Matthew beat me to it, I keep a copy of that on my computer just so I can repost it occasionally when discussions go this direction...

I know people who are dead nuts serious about their aikido training. But for some of these people it often strikes me that the focus is balanced on a shaky foundation in the first place. Some are just enamored with some Hollywood movie version of the inscrutable, mystical eastern philosophy. Hell, I know guys who I'm pretty sure are in reality more motivated in their focus on asian arts as a result of David Carradine's slow motion and often painful acting in Kung Fu than a result of anything more "real" or concrete.

The mistake, IMHO, is to try to compare this with koryu. It never really seemed to be anything like my understanding of koryu, even from the early history of whatever the hell it was we want to call what O-sensei was doing. Heck, Takeda himself was travelling about, teaching some this, teaching others that, charging by the lesson, and was generally an unpleasant man. And then with Ueshiba M, people came from all over the feel and train with this guy because he was doing stuff they couldn't quite understand but knew they wanted to be able to do. But it never seemed O-sensei was trying to transmit a curriculum of techniques, history, etc. as you see in most koryu. It was more O-sensei was teaching some sorts of body skills that he seemed to feel were intertwined with a series of spiritual ideas that he used to help organize them.

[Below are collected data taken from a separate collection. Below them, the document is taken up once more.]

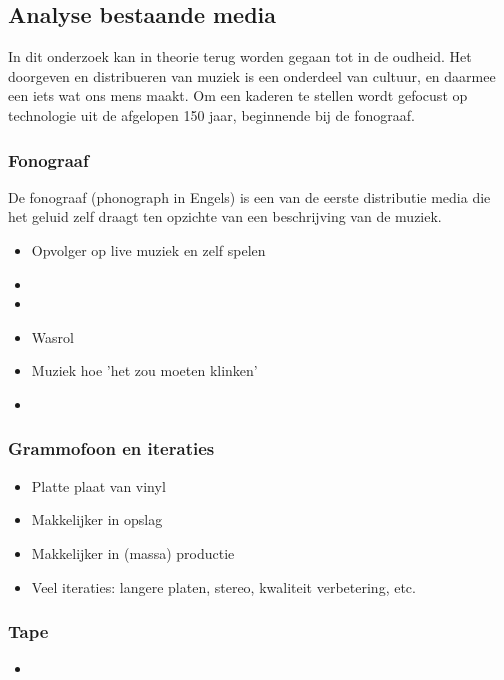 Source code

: \subsection{Analyse bestaande media}
In dit onderzoek kan in theorie terug worden gegaan tot in de oudheid. Het doorgeven en distribueren van muziek is een onderdeel van cultuur, en daarmee een iets wat ons mens maakt. Om een kaderen te stellen wordt gefocust op technologie uit de afgelopen 150 jaar, beginnende bij de fonograaf.

\subsubsection*{Fonograaf}
De fonograaf (phonograph in Engels) is een van de eerste distributie media die het geluid zelf draagt ten opzichte van een beschrijving van de muziek. 

\begin{itemize}
    \item Opvolger op live muziek en zelf spelen
    \item {}
    \item {}
    \item Wasrol
    \item Muziek hoe 'het zou moeten klinken'
    \item 
\end{itemize}

\subsubsection*{Grammofoon en iteraties}
\begin{itemize}
    \item Platte plaat van vinyl
    \item Makkelijker in opslag
    \item Makkelijker in (massa) productie
    \item Veel iteraties: langere platen, stereo, kwaliteit verbetering, etc.
\end{itemize}

\subsubsection*{Tape}
\begin{itemize}
    \item 
\end{itemize}

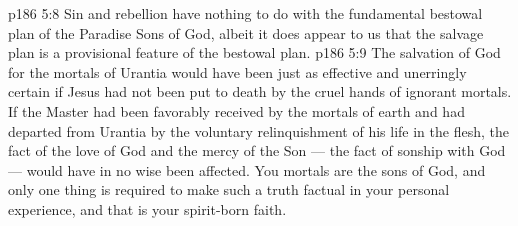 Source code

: \vs p186 5:8 Sin and rebellion have nothing to do with the fundamental bestowal plan of the Paradise Sons of God, albeit it does appear to us that the salvage plan is a provisional feature of the bestowal plan.
\vs p186 5:9 The salvation of God for the mortals of Urantia would have been just as effective and unerringly certain if Jesus had not been put to death by the cruel hands of ignorant mortals. If the Master had been favorably received by the mortals of earth and had departed from Urantia by the voluntary relinquishment of his life in the flesh, the fact of the love of God and the mercy of the Son --- the fact of sonship with God --- would have in no wise been affected. You mortals are the sons of God, and only one thing is required to make such a truth factual in your personal experience, and that is your spirit\hyp{}born faith.
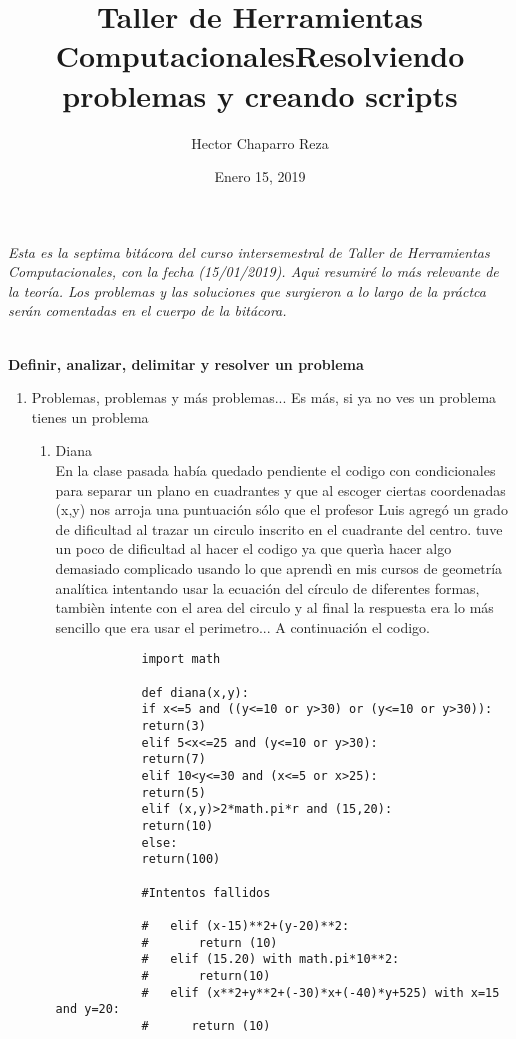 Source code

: \documentclass[letterpaper, 12pt, oneside]{article}
\title{\Huge{Taller de Herramientas Computacionales}}
\author{Hector Chaparro Reza}
\date{Enero 15, 2019}
\begin{document}
	\maketitle
	\it Esta es la septima bit\'acora del curso intersemestral de Taller de Herramientas Computacionales, con la fecha (15/01/2019). Aqui resumir\'e lo m\'as relevante de la teor\'ia. Los problemas y las soluciones que surgieron a lo largo de la pr\'actca ser\'an comentadas en el cuerpo de la bit\'acora.\\
	\newpage
	
	
	\title{\Huge{Resolviendo problemas y creando scripts}}\\
	
	\textbf{Definir, analizar, delimitar y resolver un problema}\\
	
	\begin{enumerate}
		\item {Problemas, problemas y más problemas... Es más, si ya no ves un problema tienes un problema}
		\begin{enumerate}
			\item Diana\\
			En la clase pasada había quedado pendiente el codigo con condicionales para separar un plano en cuadrantes y que al escoger ciertas coordenadas (x,y) nos arroja una puntuación sólo que el profesor Luis agregó un grado de dificultad al trazar un circulo inscrito en el cuadrante del centro. tuve un poco de dificultad al hacer el codigo ya que querìa hacer algo demasiado complicado usando lo que aprendì en mis cursos de geometría analítica intentando usar la ecuación del círculo de diferentes formas, tambièn intente con el area del circulo y al final la respuesta era lo más sencillo que era usar el perimetro... A continuación el codigo. \\
			
			\newpage
			\begin{verbatim}
			import math
			
			def diana(x,y):
			if x<=5 and ((y<=10 or y>30) or (y<=10 or y>30)):
			return(3)
			elif 5<x<=25 and (y<=10 or y>30):
			return(7)
			elif 10<y<=30 and (x<=5 or x>25):
			return(5)
			elif (x,y)>2*math.pi*r and (15,20):
			return(10)
			else:
			return(100)
			
			#Intentos fallidos
			
			#   elif (x-15)**2+(y-20)**2:
			#       return (10)
			#   elif (15.20) with math.pi*10**2:
			#       return(10)
			#   elif (x**2+y**2+(-30)*x+(-40)*y+525) with x=15 and y=20:
			#      return (10) 
			\end{verbatim}
			

\end{enumerate}
\end{enumerate}
\end{document}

Later on with Morihei's son, Tohei, and the various other early deshi who went their own ways we see their take on what Ueshiba was doing but often then systematized in different forms with different focuses, mostly along the lines of the predispositions and abilities of the deshi themselves. Now each of those developed (or maybe better adopted) more formal traditions as they became systems on their own. Each with varied balances of ideas in areas such as reiho, underlying spirituality, etc. I've been in settings where they just practice. Others with bowing. Others with bowing and a variety of what are essentially adopted Shinto ritualistic practices, etc.

So this all goes back to my original post of saying it really depends on what you mean by "Aikido". To me it's like saying a Jeep isn't really a car because it's not as relaxing and comfortable as driving a Lexus on a day long drive on the interstate. Or that the Lexus isn't *really* a car because it can't 4-wheel-drive on the dirt back roads of Montana. Nah, they're both cars. Just different.

Me, I'm trying to figure out what the original old guy was doing. I come from a lineage that separated from Tohei, so the emphasis is there. And we have judogi, hakama, etc. But we don't line up according to rank nor do we clap 2 times after 2 bows. Just a bow to the shomen then a bow to the instructor. Some on the end. But would it be the same aikido as we practice it to remove the etiquette, etc.? Well, no, not really the same, but I would argue it is still aikido in some sense or another. But one could make the same argument about every single one of you reading this. Your aikido isn't the same as mine because, well, it's different on any number of levels. But I'd say on a higher level it is all still Aikido, at least in some sense of the word.

Whether the differences become important, then, depends on those differences and whether those differences are important to you.

A friend of mine was talking with Ono Yoshimitsu, one of the greatest living swordsmiths in Japan. His Yamatorige fully polished fetch over $60K and you've got years to wait. He was laughing about how a British Documentary team was doing a film on him and his work. He found it funny that they had him move his large power hammer out of his workshop. They wanted it out of view so they could film how he *really* makes swords, you know, the "traditional" way.

So I suppose my response to most of this is... Whatever. Seems like much of it is really a bunch of argument on semantics and reflects more about what people want to believe and what people choose to believe rather than any sort of certain truth about reality. Aikido is a fuzzy area trained in by a whole lot of people. Some folk are way out in the fringes doing either really amazing things or completely silly crap depending on your point of view. Is it all Aikido? Kinda. Sorta. Yes and no.